--- Extracted records Enclosed Below ---

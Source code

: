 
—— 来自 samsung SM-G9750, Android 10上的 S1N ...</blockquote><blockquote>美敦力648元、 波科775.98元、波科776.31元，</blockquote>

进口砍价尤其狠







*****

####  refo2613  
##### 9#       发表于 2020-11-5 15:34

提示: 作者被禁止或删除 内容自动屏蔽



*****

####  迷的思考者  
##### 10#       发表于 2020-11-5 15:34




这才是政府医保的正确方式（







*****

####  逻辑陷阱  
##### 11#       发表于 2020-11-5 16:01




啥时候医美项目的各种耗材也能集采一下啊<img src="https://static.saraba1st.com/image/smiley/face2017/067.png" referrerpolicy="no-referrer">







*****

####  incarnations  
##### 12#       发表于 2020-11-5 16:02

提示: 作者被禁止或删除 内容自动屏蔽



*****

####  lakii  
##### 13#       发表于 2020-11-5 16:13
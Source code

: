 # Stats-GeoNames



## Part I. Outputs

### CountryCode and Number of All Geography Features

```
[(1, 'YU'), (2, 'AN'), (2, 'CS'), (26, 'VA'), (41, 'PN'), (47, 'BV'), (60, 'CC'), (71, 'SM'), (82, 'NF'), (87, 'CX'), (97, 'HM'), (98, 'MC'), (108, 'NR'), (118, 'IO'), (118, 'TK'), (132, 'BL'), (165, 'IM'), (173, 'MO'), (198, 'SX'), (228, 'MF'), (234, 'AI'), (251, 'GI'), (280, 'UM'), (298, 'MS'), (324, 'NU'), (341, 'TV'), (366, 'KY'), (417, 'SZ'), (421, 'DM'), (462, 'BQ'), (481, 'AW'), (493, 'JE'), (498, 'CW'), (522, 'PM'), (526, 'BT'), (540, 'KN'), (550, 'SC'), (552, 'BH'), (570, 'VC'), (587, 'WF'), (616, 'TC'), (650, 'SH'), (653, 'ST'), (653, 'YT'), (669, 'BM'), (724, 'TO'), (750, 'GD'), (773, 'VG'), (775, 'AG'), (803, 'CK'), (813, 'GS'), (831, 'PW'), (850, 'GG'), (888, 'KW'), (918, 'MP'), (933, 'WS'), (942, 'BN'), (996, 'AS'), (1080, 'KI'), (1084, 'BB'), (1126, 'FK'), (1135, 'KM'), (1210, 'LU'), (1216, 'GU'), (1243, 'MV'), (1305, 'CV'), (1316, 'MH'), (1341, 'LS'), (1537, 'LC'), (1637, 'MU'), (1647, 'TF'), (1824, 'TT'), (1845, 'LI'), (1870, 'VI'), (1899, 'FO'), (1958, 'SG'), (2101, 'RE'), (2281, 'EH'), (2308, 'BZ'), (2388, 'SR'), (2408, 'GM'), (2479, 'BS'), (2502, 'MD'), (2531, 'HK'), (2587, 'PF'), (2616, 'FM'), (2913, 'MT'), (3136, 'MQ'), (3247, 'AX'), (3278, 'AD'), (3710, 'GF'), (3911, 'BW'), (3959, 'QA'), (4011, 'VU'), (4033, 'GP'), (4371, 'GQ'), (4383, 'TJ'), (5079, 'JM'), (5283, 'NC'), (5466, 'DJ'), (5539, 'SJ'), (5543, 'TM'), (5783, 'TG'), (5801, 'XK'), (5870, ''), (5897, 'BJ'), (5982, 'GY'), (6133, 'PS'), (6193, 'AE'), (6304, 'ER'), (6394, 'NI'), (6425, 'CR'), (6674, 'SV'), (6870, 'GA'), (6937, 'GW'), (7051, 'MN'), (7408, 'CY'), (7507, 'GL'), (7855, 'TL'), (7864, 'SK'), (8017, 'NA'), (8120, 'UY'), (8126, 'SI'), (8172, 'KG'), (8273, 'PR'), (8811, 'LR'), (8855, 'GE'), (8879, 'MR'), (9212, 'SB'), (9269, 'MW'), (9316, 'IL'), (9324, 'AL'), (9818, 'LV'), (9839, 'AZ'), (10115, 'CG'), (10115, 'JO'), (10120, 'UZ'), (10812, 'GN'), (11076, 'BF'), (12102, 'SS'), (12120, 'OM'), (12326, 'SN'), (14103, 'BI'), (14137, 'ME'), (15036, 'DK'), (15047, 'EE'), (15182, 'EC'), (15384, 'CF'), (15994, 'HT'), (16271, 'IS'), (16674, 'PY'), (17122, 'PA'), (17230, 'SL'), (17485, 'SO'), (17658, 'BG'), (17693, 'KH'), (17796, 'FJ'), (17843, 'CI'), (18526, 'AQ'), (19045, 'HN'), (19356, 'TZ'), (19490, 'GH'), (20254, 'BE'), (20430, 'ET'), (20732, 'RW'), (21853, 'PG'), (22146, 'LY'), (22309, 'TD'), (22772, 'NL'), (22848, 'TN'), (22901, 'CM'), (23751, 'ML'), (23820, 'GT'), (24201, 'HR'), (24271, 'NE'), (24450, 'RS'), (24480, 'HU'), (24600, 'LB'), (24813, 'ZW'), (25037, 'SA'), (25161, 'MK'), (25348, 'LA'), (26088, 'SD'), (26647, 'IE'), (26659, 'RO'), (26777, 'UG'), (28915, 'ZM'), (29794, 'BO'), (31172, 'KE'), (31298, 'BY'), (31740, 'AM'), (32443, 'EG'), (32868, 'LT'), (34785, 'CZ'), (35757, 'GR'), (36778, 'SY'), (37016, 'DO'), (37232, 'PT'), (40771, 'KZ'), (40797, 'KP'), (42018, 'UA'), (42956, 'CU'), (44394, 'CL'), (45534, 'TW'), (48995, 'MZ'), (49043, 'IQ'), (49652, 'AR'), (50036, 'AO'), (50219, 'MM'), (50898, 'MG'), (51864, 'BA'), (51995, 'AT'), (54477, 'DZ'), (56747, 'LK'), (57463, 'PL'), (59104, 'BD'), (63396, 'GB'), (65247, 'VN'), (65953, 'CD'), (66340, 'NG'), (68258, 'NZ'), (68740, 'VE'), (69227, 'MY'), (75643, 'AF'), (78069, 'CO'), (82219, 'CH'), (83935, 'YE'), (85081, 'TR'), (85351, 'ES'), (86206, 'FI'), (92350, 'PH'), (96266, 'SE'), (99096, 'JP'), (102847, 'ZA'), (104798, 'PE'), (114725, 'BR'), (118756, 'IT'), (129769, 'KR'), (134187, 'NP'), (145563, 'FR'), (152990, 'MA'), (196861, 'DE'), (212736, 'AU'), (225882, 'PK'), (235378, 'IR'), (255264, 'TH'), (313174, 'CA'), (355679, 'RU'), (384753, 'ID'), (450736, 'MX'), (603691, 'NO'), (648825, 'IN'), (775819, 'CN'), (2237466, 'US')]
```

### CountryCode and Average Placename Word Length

--- End of Enclosed Extracted records ---

● **What you will do**: Read through the lines above and collect those that contain the string "CountryCode".

● **Solution**:
### CountryCode and Number of All Geography Features
### CountryCode and Average Placename Word Length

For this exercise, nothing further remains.